Stroke Order
miǎn
Radical: 氵 7 strokes
Meaning: inundation
词组 · Compounds

📚 Character Story & Explanation

沔 (miǎn)

The earliest form of 沔 appears in Warring States bamboo slips, not oracle bones — a clue to its relatively late emergence. Visually, it’s a masterclass in phono-semantic compounding: left side 氵 (three water dots, simplified from 水) signals 'water-related'; right side 免 (miǎn) provides both pronunciation and subtle semantic resonance — in ancient script, 免 depicted a kneeling person removing a cap, implying 'removal' or 'escape,' which metaphorically aligns with water escaping its banks. Stroke by stroke, the modern form solidified: dot-dot-dot (氵), then the four strokes of 免 (a slanted line, curved hook, horizontal, and downward stroke) — seven strokes total, mirroring the unpredictability of floodwaters.

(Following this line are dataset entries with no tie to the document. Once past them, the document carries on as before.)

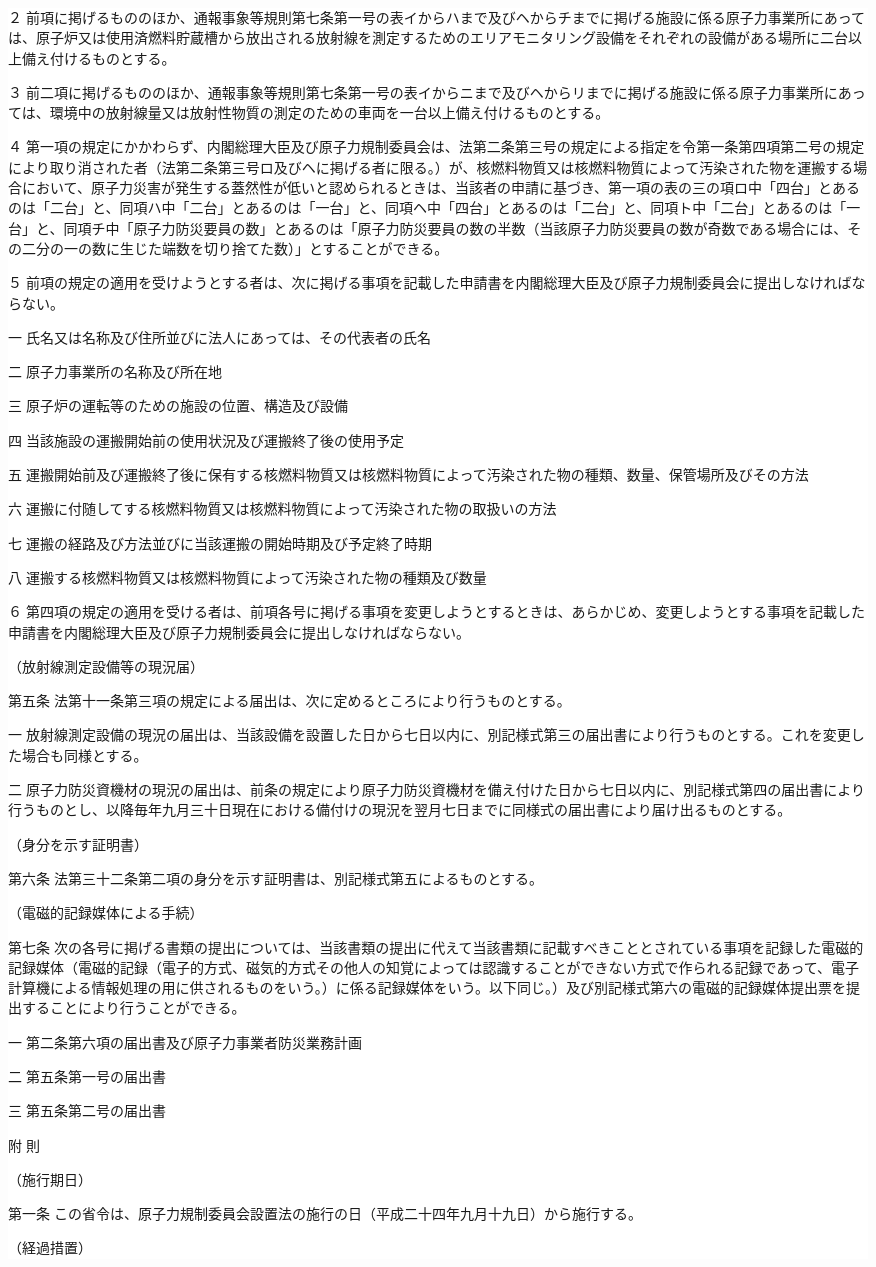 ２ 前項に掲げるもののほか、通報事象等規則第七条第一号の表イからハまで及びヘからチまでに掲げる施設に係る原子力事業所にあっては、原子炉又は使用済燃料貯蔵槽から放出される放射線を測定するためのエリアモニタリング設備をそれぞれの設備がある場所に二台以上備え付けるものとする。

３ 前二項に掲げるもののほか、通報事象等規則第七条第一号の表イからニまで及びヘからリまでに掲げる施設に係る原子力事業所にあっては、環境中の放射線量又は放射性物質の測定のための車両を一台以上備え付けるものとする。

４ 第一項の規定にかかわらず、内閣総理大臣及び原子力規制委員会は、法第二条第三号の規定による指定を令第一条第四項第二号の規定により取り消された者（法第二条第三号ロ及びヘに掲げる者に限る。）が、核燃料物質又は核燃料物質によって汚染された物を運搬する場合において、原子力災害が発生する蓋然性が低いと認められるときは、当該者の申請に基づき、第一項の表の三の項ロ中「四台」とあるのは「二台」と、同項ハ中「二台」とあるのは「一台」と、同項ヘ中「四台」とあるのは「二台」と、同項ト中「二台」とあるのは「一台」と、同項チ中「原子力防災要員の数」とあるのは「原子力防災要員の数の半数（当該原子力防災要員の数が奇数である場合には、その二分の一の数に生じた端数を切り捨てた数）」とすることができる。

５ 前項の規定の適用を受けようとする者は、次に掲げる事項を記載した申請書を内閣総理大臣及び原子力規制委員会に提出しなければならない。

一 氏名又は名称及び住所並びに法人にあっては、その代表者の氏名

二 原子力事業所の名称及び所在地

三 原子炉の運転等のための施設の位置、構造及び設備

四 当該施設の運搬開始前の使用状況及び運搬終了後の使用予定

五 運搬開始前及び運搬終了後に保有する核燃料物質又は核燃料物質によって汚染された物の種類、数量、保管場所及びその方法

六 運搬に付随してする核燃料物質又は核燃料物質によって汚染された物の取扱いの方法

七 運搬の経路及び方法並びに当該運搬の開始時期及び予定終了時期

八 運搬する核燃料物質又は核燃料物質によって汚染された物の種類及び数量

６ 第四項の規定の適用を受ける者は、前項各号に掲げる事項を変更しようとするときは、あらかじめ、変更しようとする事項を記載した申請書を内閣総理大臣及び原子力規制委員会に提出しなければならない。

（放射線測定設備等の現況届）

第五条 法第十一条第三項の規定による届出は、次に定めるところにより行うものとする。

一 放射線測定設備の現況の届出は、当該設備を設置した日から七日以内に、別記様式第三の届出書により行うものとする。これを変更した場合も同様とする。

二 原子力防災資機材の現況の届出は、前条の規定により原子力防災資機材を備え付けた日から七日以内に、別記様式第四の届出書により行うものとし、以降毎年九月三十日現在における備付けの現況を翌月七日までに同様式の届出書により届け出るものとする。

（身分を示す証明書）

第六条 法第三十二条第二項の身分を示す証明書は、別記様式第五によるものとする。

（電磁的記録媒体による手続）

第七条 次の各号に掲げる書類の提出については、当該書類の提出に代えて当該書類に記載すべきこととされている事項を記録した電磁的記録媒体（電磁的記録（電子的方式、磁気的方式その他人の知覚によっては認識することができない方式で作られる記録であって、電子計算機による情報処理の用に供されるものをいう。）に係る記録媒体をいう。以下同じ。）及び別記様式第六の電磁的記録媒体提出票を提出することにより行うことができる。

一 第二条第六項の届出書及び原子力事業者防災業務計画

二 第五条第一号の届出書

三 第五条第二号の届出書

附 則

（施行期日）

第一条 この省令は、原子力規制委員会設置法の施行の日（平成二十四年九月十九日）から施行する。

（経過措置）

Over time, 沔’s meaning narrowed from 'overflowing water' to anchor a specific geography: the Mian River, a major tributary of the Han River flowing through Hubei. It appears in the *Shījīng* (Ode 246): '沔彼流水,朝宗于海' ('That overflowing stream flows eastward, paying homage to the sea') — where 沔 vividly evokes the river’s surging, unstoppable momentum toward the ocean. This classical usage cemented its dual identity: a concrete place name fused with an abstract, almost mythic force of nature — water not as resource, but as sovereign, boundary-defying power.

At first glance, 沔 feels like a quiet character — just three water drops and a simple 'miǎn' sound — but don’t be fooled: it’s a semantic fossil from ancient hydrology. Its core meaning isn’t generic 'water' or 'river,' but specifically *inundation*: the overwhelming, boundary-dissolving flood that rises over banks and swallows land. In classical Chinese, it was almost exclusively used as a proper noun — the name of the Mian River in Hubei — but its radical 氵 (water) + phonetic 免 (miǎn) subtly preserved the sense of water *escaping control*, like something ‘exempt’ (the meaning of 免) from containment. That duality — river name + flood imagery — still echoes today in literary or historical contexts.

Grammatically, 沔 is nearly extinct as a standalone verb or adjective in modern Mandarin; you won’t hear someone say '河水沔了' (‘the river flooded’). Instead, it appears almost exclusively in place names (e.g., 沔阳 Miǎnyáng), classical allusions, or poetic compounds like 沔水 (Miǎn River). Learners often mistakenly treat it as a general synonym for ‘flood’ (like 洪 or 涨), but using 沔 outside proper nouns sounds archaic or jarringly literary — like saying 'thou' instead of 'you' at a coffee shop.

Culturally, 沔 carries the weight of the Han River basin’s ancient ecology: the Mian River was part of the cradle of Chu culture, mentioned in the *Classic of Poetry* (Shījīng) and later revered in Tang poetry for its mist-shrouded, turbulent beauty. A common mistake? Confusing it with 沐 (mù, ‘to bathe’) or 勉 (miǎn, ‘to strive’) — both share the 免 component but lack the water radical and flood connotation. Remember: 沔 isn’t about effort or cleansing — it’s about water *overrunning*. Always ask: ‘Is this a place name or a poetic flood?’ If not, you’re probably using the wrong character.

💬 Example Sentences

Common Compounds

💡 Memory Tip

Think: 'M-I-A-N = Mian River → MIAN water (沔) spills over — 3 water drops (氵) plus 'MIAN' (免) = water that's 'exempt' from staying in its banks!